--- START ---

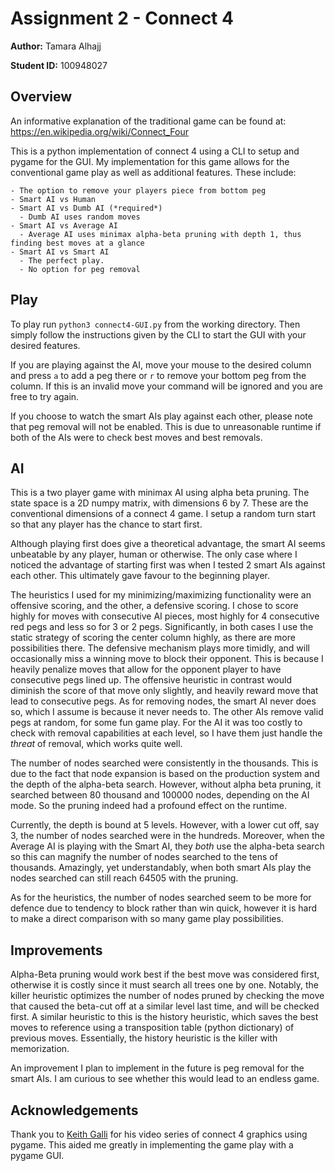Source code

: # Assignment 2 - Connect 4

**Author:** Tamara Alhajj

**Student ID:** 100948027

## Overview

An informative explanation of the traditional game can be found at: https://en.wikipedia.org/wiki/Connect_Four

This is a python implementation of connect 4 using a CLI to setup and pygame for the GUI.
My implementation for this game allows for the conventional game play as well as additional features. These include:

    - The option to remove your players piece from bottom peg
    - Smart AI vs Human
    - Smart AI vs Dumb AI (*required*)
      - Dumb AI uses random moves
    - Smart AI vs Average AI
      - Average AI uses minimax alpha-beta pruning with depth 1, thus finding best moves at a glance
    - Smart AI vs Smart AI
      - The perfect play.
      - No option for peg removal

## Play

To play run `python3 connect4-GUI.py` from the working directory. Then simply follow the instructions given by the CLI to start the GUI with your desired features.

If you are playing against the AI, move your mouse to the desired column and press `a` to add a peg there or `r` to remove your bottom peg from the column. If this is an invalid move your command will be ignored and you are free to try again.

If you choose to watch the smart AIs play against each other, please note that peg removal will not be enabled. This is due to unreasonable runtime if both of the AIs were to check best moves and best removals.

## AI

This is a two player game with minimax AI using alpha beta pruning.
The state space is a 2D numpy matrix, with dimensions 6 by 7. These are the conventional dimensions of a connect 4 game.
I setup a random turn start so that any player has the chance to start first.

Although playing first does give a theoretical advantage, the smart AI seems unbeatable by any player, human or otherwise.
The only case where I noticed the advantage of starting first was when I tested 2 smart AIs against each other.
This ultimately gave favour to the beginning player.

The heuristics I used for my minimizing/maximizing functionality were an offensive scoring, and the other, a defensive scoring.
I chose to score highly for moves with consecutive AI pieces, most highly for 4 consecutive red pegs and less so for 3 or 2 pegs.
Significantly, in both cases I use the static strategy of scoring the center column highly, as there are more possibilities there.
The defensive mechanism plays more timidly, and will occasionally miss a winning move to block their opponent.
This is because I heavily penalize moves that allow for the opponent player to have consecutive pegs lined up.
The offensive heuristic in contrast would diminish the score of that move only slightly, and heavily reward move that lead to consecutive pegs.
As for removing nodes, the smart AI never does so, which I assume is because it never needs to.
The other AIs remove valid pegs at random, for some fun game play.
For the AI it was too costly to check with removal capabilities at each level, so I have them just handle the *threat* of removal, which works quite well.

The number of nodes searched were consistently in the thousands. This is due to the fact that node expansion is based on the production system and the depth of the alpha-beta search. However, without alpha beta pruning, it searched between 80 thousand and 100000 nodes, depending on the AI mode. So the pruning indeed had a profound effect on the runtime.

Currently, the depth is bound at 5 levels. However, with a lower cut off, say 3, the number of nodes searched were in the hundreds.
Moreover, when the Average AI is playing with the Smart AI, they *both* use the alpha-beta search so this can magnify the number of nodes searched to the tens of thousands.
Amazingly, yet understandably, when both smart AIs play the nodes searched can still reach 64505 with the pruning.

As for the heuristics, the number of nodes searched seem to be more for defence due to tendency to block rather than win quick, however it is hard to make a direct comparison with so many game play possibilities.

## Improvements

Alpha-Beta pruning would work best if the best move was considered first, otherwise it is costly since it must search all trees one by one.
Notably, the killer heuristic optimizes the number of nodes pruned by checking the move that caused the beta-cut off at a similar level last time, and will be checked first.
A similar heuristic to this is the history heuristic, which saves the best moves to reference using a transposition table (python dictionary) of previous moves.
Essentially, the history heuristic is the killer with memorization.

An improvement I plan to implement in the future is peg removal for the smart AIs. I am curious to see whether this would lead to an endless game.

## Acknowledgements

Thank you to [Keith Galli](https://www.youtube.com/playlist?list=PLFCB5Dp81iNV_inzM-R9AKkZZlePCZdtV "Youtube Playlist") for his video series of connect 4 graphics using pygame. This aided me greatly in implementing the game play with a pygame GUI.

--- END ---

Lines to set down from above: the line with "The defensive mechanism", the line with "Alpha-Beta pruning would", and every line between, each exactly as written.

The defensive mechanism plays more timidly, and will occasionally miss a winning move to block their opponent.
This is because I heavily penalize moves that allow for the opponent player to have consecutive pegs lined up.
The offensive heuristic in contrast would diminish the score of that move only slightly, and heavily reward move that lead to consecutive pegs.
As for removing nodes, the smart AI never does so, which I assume is because it never needs to.
The other AIs remove valid pegs at random, for some fun game play.
For the AI it was too costly to check with removal capabilities at each level, so I have them just handle the *threat* of removal, which works quite well.

The number of nodes searched were consistently in the thousands. This is due to the fact that node expansion is based on the production system and the depth of the alpha-beta search. However, without alpha beta pruning, it searched between 80 thousand and 100000 nodes, depending on the AI mode. So the pruning indeed had a profound effect on the runtime.

Currently, the depth is bound at 5 levels. However, with a lower cut off, say 3, the number of nodes searched were in the hundreds.
Moreover, when the Average AI is playing with the Smart AI, they *both* use the alpha-beta search so this can magnify the number of nodes searched to the tens of thousands.
Amazingly, yet understandably, when both smart AIs play the nodes searched can still reach 64505 with the pruning.

As for the heuristics, the number of nodes searched seem to be more for defence due to tendency to block rather than win quick, however it is hard to make a direct comparison with so many game play possibilities.

## Improvements

Alpha-Beta pruning would work best if the best move was considered first, otherwise it is costly since it must search all trees one by one.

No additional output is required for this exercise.